Just a question, @antigrunge2. How did you determine that the system had "unprecedented impulse response" with your new feet. When some people use this term their thinking is that the system sounds "faster." What that usually means is that the bass is rolled off or a bass peak was removed (hopefully the latter). Bass can do a lot of mysterious things by moving the speakers or changing their elevation.

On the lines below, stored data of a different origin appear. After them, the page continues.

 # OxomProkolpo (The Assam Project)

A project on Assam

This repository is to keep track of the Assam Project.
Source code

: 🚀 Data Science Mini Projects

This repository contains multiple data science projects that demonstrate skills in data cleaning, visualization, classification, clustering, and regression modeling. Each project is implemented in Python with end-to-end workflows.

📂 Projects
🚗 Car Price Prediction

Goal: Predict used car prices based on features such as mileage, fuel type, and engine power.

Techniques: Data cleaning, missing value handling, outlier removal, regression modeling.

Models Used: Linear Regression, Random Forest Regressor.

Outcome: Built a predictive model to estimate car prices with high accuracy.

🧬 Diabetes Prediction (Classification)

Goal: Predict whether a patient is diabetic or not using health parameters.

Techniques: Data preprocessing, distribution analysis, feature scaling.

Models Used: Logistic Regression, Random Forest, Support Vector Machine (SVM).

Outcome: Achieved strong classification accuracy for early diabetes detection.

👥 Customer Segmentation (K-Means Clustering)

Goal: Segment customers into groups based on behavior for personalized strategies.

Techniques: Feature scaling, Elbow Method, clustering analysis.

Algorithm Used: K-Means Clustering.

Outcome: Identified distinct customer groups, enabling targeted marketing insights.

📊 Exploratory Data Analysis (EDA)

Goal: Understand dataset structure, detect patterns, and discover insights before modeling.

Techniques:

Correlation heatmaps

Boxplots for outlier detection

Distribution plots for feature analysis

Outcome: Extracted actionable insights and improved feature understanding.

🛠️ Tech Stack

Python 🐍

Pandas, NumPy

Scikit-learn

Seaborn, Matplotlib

When a woofer is woofing at low frequencies Newton's reactive forces com into play and the enclosure wants to move in the opposite direction, the enclosure vibrates which you can feel if you put your hand on the speaker and play a 30 Hz test tone. Any vibrating on the enclosure's part is distortion. Either the speaker has to contain those forces by being very heavy and stiff. Or whatever it is attached to has to contend with tha energy. Now you have suspension feet. They are a mechanical filter with a resonance frequency dependent on the compliance of the suspension and the mass of the speaker. Below that resonance point the speaker is firmly attached to the floor. Above the resonance point it shakes and vibrates normally creating distortion. Consequently you want that frequency to be as high as is possible given the construction of your floor. It would be nice to get it above the audio band but highly unlikely you'll get it there. Assuming you have a very stiff floor the best thing to do is bolt your speakers to the floor. I have seen people putting granite on top of their speakers to increase their weight but that does not work. It just raises the resonance frequency a little. I built a set of subwoofers using 1 inch of Corian for the enclosure walls thinking that an insanely heavy enclosure would solve the problem. They weighed 200 lb without the drivers in, add another 25 lb for the drivers. It did not work. Back to the drawing board.
Anyway, if your system sounds good to you you are in business. Tinker On!